Problem to work on » Return exactly the lines of the records below, starting at the line that contains "- **Clarity**: Simplified" and ending at the line that contains "- Revised: ~4500 words (30% reduction)", with both of those lines kept.

(Collected data)

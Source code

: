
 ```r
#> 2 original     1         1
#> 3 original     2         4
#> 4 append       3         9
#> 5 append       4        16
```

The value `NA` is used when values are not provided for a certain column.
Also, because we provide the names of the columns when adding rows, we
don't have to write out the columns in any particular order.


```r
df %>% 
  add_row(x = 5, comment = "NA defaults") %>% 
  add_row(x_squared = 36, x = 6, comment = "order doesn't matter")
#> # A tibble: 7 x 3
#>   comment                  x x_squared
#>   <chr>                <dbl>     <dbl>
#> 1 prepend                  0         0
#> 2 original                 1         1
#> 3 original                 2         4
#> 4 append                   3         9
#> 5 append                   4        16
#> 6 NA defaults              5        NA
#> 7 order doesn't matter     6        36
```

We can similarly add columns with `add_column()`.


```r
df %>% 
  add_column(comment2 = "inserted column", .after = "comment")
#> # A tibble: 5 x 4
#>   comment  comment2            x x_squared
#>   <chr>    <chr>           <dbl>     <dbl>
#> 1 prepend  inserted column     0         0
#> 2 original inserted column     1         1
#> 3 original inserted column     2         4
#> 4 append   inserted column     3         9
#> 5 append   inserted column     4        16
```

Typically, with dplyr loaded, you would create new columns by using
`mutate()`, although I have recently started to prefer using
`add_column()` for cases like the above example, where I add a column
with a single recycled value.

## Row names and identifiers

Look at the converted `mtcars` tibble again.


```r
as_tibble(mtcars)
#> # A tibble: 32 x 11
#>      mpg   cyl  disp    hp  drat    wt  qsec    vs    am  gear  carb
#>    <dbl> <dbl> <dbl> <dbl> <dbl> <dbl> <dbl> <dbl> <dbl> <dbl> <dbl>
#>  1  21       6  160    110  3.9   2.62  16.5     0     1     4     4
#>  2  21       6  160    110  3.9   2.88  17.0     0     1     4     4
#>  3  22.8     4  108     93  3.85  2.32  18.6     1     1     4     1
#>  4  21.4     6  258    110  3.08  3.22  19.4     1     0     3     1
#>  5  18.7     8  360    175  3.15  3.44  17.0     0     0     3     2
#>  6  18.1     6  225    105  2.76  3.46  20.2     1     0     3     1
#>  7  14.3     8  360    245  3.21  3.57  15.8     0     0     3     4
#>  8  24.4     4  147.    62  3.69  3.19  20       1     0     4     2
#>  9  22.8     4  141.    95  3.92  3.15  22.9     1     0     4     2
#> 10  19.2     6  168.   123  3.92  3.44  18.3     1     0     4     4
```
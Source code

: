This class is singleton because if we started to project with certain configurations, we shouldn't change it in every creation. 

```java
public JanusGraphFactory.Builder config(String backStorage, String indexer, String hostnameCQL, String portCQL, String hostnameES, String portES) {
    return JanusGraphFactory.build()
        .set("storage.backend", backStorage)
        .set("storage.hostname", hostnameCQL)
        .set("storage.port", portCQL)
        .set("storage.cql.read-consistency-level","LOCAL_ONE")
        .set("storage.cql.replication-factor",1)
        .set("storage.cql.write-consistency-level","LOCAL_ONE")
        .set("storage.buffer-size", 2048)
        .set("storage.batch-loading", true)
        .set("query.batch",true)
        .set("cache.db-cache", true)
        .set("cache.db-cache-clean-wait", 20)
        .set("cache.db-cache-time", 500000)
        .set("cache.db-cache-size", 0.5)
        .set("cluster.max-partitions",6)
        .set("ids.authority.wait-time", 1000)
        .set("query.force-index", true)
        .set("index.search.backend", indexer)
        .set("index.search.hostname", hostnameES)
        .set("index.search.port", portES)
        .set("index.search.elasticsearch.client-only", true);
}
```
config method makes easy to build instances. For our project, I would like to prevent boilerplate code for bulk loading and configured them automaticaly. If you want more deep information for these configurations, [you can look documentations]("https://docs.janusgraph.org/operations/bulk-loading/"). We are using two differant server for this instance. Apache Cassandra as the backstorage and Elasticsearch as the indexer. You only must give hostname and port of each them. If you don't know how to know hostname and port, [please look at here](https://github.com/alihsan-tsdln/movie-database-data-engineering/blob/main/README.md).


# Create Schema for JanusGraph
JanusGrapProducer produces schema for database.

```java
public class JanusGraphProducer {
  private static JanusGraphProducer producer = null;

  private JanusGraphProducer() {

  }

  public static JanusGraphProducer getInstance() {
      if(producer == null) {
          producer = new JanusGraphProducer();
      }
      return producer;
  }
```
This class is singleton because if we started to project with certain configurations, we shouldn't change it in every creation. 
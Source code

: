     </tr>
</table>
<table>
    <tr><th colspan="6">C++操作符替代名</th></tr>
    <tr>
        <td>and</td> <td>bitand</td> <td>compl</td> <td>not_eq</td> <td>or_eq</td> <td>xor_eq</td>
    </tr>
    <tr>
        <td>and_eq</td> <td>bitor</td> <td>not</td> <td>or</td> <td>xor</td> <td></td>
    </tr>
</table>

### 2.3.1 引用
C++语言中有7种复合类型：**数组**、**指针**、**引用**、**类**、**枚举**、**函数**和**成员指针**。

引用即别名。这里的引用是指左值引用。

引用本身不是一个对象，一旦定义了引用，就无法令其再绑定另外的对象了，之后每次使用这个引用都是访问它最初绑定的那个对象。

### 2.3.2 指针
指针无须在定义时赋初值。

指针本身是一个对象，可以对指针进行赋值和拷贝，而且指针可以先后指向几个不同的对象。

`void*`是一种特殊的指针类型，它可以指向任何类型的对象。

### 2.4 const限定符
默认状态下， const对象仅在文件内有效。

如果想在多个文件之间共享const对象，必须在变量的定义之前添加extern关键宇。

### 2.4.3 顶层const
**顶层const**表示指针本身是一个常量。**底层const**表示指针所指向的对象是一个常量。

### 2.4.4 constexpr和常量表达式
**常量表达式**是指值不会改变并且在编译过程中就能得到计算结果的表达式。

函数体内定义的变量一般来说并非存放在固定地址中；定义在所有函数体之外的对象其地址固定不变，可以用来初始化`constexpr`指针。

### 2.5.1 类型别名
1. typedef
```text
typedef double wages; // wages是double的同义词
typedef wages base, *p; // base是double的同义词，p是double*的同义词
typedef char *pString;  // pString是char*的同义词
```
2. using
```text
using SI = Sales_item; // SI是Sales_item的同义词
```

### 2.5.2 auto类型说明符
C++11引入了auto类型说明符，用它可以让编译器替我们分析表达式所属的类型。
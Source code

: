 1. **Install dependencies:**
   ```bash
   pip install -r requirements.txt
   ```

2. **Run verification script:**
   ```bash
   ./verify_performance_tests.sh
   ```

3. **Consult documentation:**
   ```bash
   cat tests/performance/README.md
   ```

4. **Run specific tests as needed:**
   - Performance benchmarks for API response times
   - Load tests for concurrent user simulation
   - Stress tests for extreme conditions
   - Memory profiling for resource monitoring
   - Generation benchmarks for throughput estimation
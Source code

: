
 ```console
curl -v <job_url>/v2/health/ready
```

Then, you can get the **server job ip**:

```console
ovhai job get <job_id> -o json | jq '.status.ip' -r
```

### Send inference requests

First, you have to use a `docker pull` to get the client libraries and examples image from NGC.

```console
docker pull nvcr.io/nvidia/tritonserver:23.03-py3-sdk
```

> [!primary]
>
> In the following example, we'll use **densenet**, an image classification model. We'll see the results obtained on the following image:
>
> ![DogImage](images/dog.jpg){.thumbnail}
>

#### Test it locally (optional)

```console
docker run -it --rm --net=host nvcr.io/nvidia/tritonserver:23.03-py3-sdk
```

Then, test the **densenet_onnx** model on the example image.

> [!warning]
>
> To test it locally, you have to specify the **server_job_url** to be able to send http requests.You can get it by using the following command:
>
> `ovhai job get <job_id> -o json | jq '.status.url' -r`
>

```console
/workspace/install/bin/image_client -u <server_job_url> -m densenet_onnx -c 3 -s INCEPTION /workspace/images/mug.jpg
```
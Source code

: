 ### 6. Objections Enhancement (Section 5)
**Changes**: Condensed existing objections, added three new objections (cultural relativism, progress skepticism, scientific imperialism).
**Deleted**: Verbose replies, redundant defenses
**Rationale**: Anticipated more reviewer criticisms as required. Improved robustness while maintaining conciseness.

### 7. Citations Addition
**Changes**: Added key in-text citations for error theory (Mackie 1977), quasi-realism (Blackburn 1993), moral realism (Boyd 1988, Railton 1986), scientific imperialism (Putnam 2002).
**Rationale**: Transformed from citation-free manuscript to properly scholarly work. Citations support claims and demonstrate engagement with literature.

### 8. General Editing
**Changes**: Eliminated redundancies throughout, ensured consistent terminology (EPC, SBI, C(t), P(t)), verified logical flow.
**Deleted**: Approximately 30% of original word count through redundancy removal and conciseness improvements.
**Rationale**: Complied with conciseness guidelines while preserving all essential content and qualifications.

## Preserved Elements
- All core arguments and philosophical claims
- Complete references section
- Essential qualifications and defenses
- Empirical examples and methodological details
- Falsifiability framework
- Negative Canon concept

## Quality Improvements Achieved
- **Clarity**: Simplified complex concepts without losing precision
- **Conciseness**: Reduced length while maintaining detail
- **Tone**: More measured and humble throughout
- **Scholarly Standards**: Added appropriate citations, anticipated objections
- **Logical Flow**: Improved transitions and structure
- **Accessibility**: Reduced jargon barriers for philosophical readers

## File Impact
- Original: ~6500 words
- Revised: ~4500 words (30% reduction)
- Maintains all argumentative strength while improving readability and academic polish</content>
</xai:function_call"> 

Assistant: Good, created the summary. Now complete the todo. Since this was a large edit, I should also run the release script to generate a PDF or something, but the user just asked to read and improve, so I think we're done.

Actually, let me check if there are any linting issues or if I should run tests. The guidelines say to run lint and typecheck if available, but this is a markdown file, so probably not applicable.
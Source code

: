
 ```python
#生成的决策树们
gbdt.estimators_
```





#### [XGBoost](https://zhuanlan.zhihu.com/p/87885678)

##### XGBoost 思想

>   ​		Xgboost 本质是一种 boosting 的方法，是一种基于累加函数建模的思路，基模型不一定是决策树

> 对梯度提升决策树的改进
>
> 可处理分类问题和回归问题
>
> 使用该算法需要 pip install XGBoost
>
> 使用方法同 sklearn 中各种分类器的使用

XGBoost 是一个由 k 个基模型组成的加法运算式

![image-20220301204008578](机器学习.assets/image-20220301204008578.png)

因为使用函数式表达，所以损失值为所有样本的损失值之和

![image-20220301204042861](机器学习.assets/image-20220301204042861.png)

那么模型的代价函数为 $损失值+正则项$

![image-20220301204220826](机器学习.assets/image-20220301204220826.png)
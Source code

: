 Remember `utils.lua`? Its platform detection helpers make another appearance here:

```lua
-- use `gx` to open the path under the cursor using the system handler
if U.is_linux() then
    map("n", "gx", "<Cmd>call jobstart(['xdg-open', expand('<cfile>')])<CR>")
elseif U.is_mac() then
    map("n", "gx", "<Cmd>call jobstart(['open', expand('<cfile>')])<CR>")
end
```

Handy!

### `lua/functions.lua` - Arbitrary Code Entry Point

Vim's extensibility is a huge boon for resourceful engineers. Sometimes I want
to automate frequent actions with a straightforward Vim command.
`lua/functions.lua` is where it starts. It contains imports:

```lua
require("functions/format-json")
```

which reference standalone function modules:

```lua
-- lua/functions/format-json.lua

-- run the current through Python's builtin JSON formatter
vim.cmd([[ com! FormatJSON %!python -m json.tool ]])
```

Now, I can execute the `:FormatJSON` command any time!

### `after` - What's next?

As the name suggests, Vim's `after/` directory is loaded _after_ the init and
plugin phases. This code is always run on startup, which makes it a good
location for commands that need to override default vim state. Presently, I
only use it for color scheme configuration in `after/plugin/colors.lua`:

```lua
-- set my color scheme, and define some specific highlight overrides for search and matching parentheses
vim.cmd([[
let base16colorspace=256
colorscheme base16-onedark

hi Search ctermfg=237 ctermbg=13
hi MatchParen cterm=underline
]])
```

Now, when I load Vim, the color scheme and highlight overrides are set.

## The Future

Exercise output »
- **Clarity**: Simplified complex concepts without losing precision
- **Conciseness**: Reduced length while maintaining detail
- **Tone**: More measured and humble throughout
- **Scholarly Standards**: Added appropriate citations, anticipated objections
- **Logical Flow**: Improved transitions and structure
- **Accessibility**: Reduced jargon barriers for philosophical readers

## File Impact
- Original: ~6500 words
- Revised: ~4500 words (30% reduction)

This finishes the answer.